I saved the best for last, my friends. And by “best” I mean “most traumatic.” Of course I’m talking about The Plague Dogs. I can’t do one of my overwrought intros for this movie because there is no available hyperbole to adequately prepare you for what is about to come. We started with animal experimentation, and we’ll end with animal experimentation, only this is a million times more hardcore than The Secret of NIMH. Dog lovers, go look at your puppy porn. Cat lovers, it’s up to us to soldier through.
It starts with sloshing water in a metal tank; we are in an evil amniotic sack of doom. A large dog bursts to the surface of the tank, barking. Other dogs in cages take notice. “I think he’s starting to pack it in,” says an uber-polite British voice. There is nowhere for the dog to get purchase to pull himself out of the water, so he does the only reasonable thing to do: he goes limp, stops paddling, and drifts to the bottom of the tank. Shadowy men with clipboards are the last thing he sees. As they fish him out, they use brainy science talk to speculate that he’ll die pretty soon during one of these tests, as early as next week maybe. (Fingers crossed.) This will solve the age-old academic question of whether a dog is capable of drowning. Britain’s brightest, we salute you! They put a tube down the dog’s throat as he lies soggily on a steel table.

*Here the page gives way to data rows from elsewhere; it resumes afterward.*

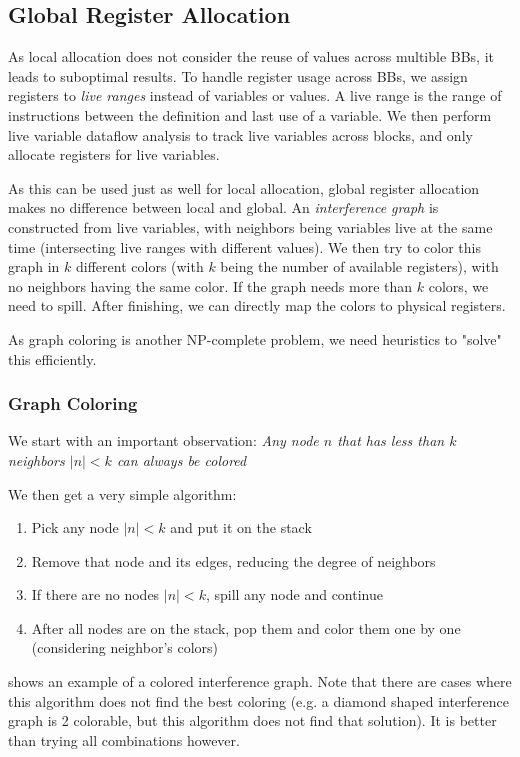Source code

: \documentclass{article}
\begin{document}
\subsection{Global Register Allocation}
As local allocation does not consider the reuse of values across multible BBs, it leads to suboptimal results.
To handle register usage across BBs, we assign registers to \emph{live ranges} instead of variables or values.
A live range is the range of instructions between the definition and last use of a variable.
We then perform live variable dataflow analysis to track live variables across blocks, and only allocate registers for live variables.

As this can be used just as well for local allocation, global register allocation makes no difference between local and global.
An \emph{interference graph} is constructed from live variables, with neighbors being variables live at the same time (intersecting live ranges with different values).
We then try to color this graph in $k$ different colors (with $k$ being the number of available registers), with no neighbors having the same color.
If the graph needs more than $k$ colors, we need to spill.
After finishing, we can directly map the colors to physical registers.

As graph coloring is another NP-complete problem, we need heuristics to "solve" this efficiently.

\subsubsection{Graph Coloring}
We start with an important observation:
\emph{Any node $n$ that has less than $k$ neighbors $|n| < k$ can always be colored}

We then get a very simple algorithm:
\begin{enumerate}
	\item Pick any node $|n| < k$ and put it on the stack
	\item Remove that node and its edges, reducing the degree of neighbors
	\item If there are no nodes $|n| < k$, spill any node and continue
	\item After all nodes are on the stack, pop them and color them one by one (considering neighbor's colors)
\end{enumerate}

 shows an example of a colored interference graph.
Note that there are cases where this algorithm does not find the best coloring (e.g. a diamond shaped interference graph is 2 colorable, but this algorithm does not find that solution).
It is better than trying all combinations however.
\end{document}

An outside shot of the lab is accompanied by ominous and demented piano music. It sounds like the masterwork of Buffalo Bill, maybe something he composed in between making his skin clothes. Actually, I shouldn’t say that, because we have no evidence that Buffalo Bill played the piano, and “Goodbye Horses” is a goddamn masterpiece. But you get the idea. Naturally, it’s storming, letting us know that this is the place that civilization forgot, except that amoral scientific work like this is civilization at its finest.
Back inside, we see many, many cute dogs including a Papillion (fancy!) One of the dogs, a terrier-type is dead. We know because he’s motionless and missing patches of hair. He’s scooped up and disposed of with a shovel. It is little comfort now to know that “God Loves a Terrier.“ I’m sorry to go there, but the dead dog looks just like Winky.